The MALDI LID product ion spectra of tetrasaccharides with or without N-acetyl glucosamine residue (GlcNAc) are compared to generally prove the acetamide group effects on the ionization and fragmentation of liner sugar chains. Figure 6 shows the MALDI-LID product ion spectra of maltotetraose and lacto-neo-N-tetraose (LnNT). The Y type product ions with a reducing terminal have a higher intensity than the B type ions in the spectrum of a homogeneous glucotetraose of maltotetraose. The product ion Y3 of maltotetraose is more intense than the ion B2. In contrast, the product ions including GlcNAc of LnNT have higher intensity than the others [16]. This result indicates that GlcNAc has a higher affinity for sodium cation and that it thus can be the charge center.

Figure 6
figure 6

Comparison of (a) maltotetaraose and (b) lacto-neo-N-tetoraose (LnNT) spectra and their fragmentation patterns

4 Conclusions

Amino and acetamide groups influence the fragmentation of sugar chains and their effects depend on the specific ion forms. In sugar chains with amino sugar (HexNH2), the sodium cations can coordinate to any sugars and glycosyl bonds are likely to cleave randomly. In contrast, the influence on the fragmentation from protonated molecules including the amino sugar is substantial.

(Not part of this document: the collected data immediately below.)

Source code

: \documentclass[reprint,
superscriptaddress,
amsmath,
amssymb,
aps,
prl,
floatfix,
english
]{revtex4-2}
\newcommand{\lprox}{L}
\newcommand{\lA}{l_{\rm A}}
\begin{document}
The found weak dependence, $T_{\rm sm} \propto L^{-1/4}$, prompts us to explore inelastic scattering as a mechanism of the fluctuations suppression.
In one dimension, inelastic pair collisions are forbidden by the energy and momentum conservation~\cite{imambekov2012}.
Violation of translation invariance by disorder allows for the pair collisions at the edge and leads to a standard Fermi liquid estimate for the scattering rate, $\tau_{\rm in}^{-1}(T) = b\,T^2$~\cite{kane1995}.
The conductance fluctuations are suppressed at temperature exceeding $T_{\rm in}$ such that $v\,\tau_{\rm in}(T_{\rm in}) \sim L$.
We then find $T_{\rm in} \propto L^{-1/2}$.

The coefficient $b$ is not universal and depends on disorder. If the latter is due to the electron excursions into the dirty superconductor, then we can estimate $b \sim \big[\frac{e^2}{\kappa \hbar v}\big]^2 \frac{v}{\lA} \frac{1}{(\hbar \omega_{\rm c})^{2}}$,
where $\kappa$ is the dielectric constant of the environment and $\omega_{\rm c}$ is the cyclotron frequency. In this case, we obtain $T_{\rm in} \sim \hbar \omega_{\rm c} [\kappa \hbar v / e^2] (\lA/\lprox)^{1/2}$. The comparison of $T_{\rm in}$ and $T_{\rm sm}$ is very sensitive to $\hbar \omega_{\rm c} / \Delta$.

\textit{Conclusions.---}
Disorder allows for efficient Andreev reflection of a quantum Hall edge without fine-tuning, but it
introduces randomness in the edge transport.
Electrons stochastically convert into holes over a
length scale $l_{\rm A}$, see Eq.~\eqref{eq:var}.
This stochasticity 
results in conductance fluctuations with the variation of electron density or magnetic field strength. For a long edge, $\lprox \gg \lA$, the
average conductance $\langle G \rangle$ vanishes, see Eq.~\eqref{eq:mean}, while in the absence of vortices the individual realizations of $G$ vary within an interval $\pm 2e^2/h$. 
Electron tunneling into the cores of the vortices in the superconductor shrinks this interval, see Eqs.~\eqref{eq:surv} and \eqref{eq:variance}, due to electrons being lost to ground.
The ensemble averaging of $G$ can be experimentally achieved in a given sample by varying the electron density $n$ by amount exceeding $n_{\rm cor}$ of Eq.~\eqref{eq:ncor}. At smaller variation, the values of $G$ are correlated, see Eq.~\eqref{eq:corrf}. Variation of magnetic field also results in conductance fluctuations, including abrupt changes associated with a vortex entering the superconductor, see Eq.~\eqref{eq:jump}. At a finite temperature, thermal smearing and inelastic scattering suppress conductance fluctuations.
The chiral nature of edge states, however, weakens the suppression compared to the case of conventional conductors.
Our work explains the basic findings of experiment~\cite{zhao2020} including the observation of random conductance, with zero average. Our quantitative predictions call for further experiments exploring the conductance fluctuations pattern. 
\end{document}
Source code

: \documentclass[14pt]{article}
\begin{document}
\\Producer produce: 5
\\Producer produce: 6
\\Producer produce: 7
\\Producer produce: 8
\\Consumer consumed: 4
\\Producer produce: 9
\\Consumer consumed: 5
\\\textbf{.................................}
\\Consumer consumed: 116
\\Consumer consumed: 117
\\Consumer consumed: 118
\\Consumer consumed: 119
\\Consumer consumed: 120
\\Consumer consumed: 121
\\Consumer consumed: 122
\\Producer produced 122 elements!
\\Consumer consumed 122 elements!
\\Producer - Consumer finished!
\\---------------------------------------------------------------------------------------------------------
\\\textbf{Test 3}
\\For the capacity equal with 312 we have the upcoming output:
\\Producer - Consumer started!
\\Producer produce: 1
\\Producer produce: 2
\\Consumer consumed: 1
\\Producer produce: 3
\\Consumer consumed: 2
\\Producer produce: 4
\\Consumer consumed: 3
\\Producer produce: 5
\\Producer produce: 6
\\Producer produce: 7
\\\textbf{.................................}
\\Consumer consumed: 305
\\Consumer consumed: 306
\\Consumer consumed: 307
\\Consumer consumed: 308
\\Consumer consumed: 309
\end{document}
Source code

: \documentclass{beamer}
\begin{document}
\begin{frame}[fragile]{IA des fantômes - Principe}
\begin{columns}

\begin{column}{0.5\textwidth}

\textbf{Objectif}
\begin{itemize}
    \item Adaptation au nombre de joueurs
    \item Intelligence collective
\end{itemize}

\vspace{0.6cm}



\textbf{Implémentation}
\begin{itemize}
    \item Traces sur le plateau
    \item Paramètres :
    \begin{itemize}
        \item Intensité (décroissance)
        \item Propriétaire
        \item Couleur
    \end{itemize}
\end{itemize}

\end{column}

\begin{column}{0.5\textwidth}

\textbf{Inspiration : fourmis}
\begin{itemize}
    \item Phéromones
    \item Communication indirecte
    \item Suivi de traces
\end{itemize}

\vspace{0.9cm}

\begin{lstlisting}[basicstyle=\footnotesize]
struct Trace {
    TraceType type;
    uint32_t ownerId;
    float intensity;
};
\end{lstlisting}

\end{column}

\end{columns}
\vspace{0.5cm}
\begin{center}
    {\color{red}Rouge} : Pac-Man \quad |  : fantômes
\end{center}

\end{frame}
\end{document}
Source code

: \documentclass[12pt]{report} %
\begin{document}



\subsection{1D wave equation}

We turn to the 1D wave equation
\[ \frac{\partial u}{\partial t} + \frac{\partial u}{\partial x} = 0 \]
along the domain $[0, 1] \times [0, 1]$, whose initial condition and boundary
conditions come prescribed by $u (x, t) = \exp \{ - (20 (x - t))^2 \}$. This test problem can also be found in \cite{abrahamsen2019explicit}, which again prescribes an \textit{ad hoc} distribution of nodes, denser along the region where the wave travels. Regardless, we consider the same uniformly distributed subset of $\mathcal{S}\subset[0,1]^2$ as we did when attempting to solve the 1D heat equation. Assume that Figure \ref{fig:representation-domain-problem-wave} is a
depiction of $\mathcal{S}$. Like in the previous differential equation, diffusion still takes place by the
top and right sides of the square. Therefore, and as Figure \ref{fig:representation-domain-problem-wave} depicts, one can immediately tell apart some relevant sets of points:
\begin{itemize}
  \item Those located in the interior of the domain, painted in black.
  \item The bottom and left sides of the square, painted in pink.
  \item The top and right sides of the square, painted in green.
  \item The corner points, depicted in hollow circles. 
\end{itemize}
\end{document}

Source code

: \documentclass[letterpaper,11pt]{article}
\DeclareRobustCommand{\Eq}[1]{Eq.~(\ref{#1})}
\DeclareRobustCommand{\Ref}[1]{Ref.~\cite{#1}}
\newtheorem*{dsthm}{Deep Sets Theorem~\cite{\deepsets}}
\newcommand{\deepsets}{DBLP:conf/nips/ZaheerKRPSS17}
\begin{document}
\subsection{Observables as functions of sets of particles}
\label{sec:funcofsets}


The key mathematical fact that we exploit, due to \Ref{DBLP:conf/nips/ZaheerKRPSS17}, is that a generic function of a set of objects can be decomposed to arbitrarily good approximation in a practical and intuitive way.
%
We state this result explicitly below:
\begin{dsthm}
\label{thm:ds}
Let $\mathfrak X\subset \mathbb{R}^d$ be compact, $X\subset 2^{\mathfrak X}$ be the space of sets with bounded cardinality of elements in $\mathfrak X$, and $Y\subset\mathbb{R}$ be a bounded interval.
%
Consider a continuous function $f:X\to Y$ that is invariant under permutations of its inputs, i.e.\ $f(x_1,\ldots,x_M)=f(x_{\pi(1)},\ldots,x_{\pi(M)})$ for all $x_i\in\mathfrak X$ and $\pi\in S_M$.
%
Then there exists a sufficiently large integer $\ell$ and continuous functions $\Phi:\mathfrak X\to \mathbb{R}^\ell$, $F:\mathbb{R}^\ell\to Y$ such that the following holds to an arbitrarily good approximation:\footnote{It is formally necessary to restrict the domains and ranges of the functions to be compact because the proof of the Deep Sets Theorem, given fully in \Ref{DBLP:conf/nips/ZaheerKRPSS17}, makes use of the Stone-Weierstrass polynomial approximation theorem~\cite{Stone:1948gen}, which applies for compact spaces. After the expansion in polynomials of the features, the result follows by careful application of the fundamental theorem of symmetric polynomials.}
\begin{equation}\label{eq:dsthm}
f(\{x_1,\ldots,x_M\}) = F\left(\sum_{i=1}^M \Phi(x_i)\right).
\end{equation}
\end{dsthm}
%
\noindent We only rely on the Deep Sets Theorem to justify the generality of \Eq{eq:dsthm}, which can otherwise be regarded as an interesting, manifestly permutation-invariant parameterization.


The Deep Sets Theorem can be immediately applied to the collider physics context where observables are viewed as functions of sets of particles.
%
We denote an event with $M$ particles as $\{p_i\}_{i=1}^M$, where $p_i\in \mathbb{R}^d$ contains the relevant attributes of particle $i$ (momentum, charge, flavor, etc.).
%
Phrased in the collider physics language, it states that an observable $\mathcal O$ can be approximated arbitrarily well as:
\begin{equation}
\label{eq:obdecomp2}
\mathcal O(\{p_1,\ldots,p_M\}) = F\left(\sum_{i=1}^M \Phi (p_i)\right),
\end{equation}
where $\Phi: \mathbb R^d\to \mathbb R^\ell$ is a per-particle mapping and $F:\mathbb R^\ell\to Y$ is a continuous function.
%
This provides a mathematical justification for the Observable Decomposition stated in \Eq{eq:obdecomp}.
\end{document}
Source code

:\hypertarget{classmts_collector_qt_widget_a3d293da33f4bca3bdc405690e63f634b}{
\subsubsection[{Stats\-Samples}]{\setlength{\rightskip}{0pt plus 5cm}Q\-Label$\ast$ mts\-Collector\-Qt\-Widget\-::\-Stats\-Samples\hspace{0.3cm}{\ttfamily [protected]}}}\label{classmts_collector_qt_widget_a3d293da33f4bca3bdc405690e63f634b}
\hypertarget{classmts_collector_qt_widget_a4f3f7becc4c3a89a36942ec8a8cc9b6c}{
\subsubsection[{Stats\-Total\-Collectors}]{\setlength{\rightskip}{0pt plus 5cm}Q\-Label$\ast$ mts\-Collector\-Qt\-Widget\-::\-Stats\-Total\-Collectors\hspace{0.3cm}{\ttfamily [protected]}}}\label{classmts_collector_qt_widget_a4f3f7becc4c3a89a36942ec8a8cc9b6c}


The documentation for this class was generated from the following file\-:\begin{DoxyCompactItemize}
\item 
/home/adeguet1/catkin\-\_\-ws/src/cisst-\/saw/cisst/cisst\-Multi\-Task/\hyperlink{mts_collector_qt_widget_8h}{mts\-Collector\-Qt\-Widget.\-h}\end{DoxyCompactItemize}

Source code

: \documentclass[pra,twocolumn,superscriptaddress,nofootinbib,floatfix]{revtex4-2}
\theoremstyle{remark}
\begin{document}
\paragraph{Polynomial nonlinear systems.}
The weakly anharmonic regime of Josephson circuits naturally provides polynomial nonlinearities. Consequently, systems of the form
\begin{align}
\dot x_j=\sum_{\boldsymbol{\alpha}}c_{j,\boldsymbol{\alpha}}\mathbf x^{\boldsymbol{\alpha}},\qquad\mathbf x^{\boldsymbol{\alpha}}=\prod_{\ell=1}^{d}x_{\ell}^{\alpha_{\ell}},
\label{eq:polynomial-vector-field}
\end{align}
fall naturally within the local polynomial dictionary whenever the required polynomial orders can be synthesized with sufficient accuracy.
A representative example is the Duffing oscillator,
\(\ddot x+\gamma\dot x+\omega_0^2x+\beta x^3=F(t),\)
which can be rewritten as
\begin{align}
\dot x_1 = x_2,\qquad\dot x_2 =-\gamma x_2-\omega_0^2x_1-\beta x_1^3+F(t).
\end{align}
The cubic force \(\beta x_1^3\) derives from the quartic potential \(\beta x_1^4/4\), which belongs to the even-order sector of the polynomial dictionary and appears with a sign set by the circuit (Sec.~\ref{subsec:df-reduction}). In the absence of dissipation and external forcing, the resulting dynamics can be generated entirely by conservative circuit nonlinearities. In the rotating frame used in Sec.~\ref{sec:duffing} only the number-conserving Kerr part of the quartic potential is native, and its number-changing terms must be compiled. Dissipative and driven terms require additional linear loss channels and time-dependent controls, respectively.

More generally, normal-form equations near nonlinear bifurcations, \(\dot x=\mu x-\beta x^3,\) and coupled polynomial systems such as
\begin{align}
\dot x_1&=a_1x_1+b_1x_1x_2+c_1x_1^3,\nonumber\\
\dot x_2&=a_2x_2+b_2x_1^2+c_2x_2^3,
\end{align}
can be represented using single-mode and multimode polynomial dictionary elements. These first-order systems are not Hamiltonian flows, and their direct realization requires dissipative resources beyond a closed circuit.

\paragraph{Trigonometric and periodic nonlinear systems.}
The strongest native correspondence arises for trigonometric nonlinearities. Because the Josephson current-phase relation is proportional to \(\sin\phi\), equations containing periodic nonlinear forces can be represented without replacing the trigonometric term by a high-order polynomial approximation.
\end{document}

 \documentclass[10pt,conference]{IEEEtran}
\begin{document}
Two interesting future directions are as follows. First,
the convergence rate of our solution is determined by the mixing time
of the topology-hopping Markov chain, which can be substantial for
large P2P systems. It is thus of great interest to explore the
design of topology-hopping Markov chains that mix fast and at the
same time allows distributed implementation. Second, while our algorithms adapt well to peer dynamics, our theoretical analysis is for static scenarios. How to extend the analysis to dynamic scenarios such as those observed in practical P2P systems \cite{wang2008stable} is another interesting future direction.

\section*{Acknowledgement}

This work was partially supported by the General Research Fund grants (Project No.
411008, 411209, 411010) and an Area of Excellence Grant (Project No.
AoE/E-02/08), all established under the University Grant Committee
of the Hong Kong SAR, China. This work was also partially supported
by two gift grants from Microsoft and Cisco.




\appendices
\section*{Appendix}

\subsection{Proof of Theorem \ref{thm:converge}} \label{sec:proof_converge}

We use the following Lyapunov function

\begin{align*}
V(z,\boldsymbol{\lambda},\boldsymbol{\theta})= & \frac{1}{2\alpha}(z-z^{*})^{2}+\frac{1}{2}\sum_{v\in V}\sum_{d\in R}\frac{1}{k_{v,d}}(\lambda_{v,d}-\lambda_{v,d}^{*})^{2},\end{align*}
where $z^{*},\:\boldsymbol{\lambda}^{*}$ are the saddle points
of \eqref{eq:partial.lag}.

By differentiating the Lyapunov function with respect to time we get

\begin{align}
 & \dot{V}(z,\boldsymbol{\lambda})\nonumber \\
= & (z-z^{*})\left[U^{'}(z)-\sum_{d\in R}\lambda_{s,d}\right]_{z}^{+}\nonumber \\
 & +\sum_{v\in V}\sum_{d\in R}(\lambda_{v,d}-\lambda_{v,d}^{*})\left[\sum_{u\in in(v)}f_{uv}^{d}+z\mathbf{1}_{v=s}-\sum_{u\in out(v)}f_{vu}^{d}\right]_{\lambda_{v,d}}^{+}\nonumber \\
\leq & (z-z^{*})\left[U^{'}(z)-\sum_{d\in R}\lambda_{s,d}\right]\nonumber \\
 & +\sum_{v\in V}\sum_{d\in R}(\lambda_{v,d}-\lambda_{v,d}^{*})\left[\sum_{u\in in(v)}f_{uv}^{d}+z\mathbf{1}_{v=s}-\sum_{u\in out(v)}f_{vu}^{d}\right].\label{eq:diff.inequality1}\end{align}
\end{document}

Protons localize at the amino group in sugar chains, and the product ions include the protonated amino sugar. The mobile protons can induce glycosyl bond cleavage, and fragmentation frequently takes place close to the amino sugar residues. In the case of an acetamide sugar (HexNAc), the sodium cation locates on the acetamide group, and the product ions, including HexNAc, predominate in the MS/MS spectra. These findings are reproducible in both MALDI-LID and ESI hexapole CID. These fragmentation tendencies will likely prove to be useful for the prediction of MS/MS fragmentation patterns of sugar chains by computer simulations.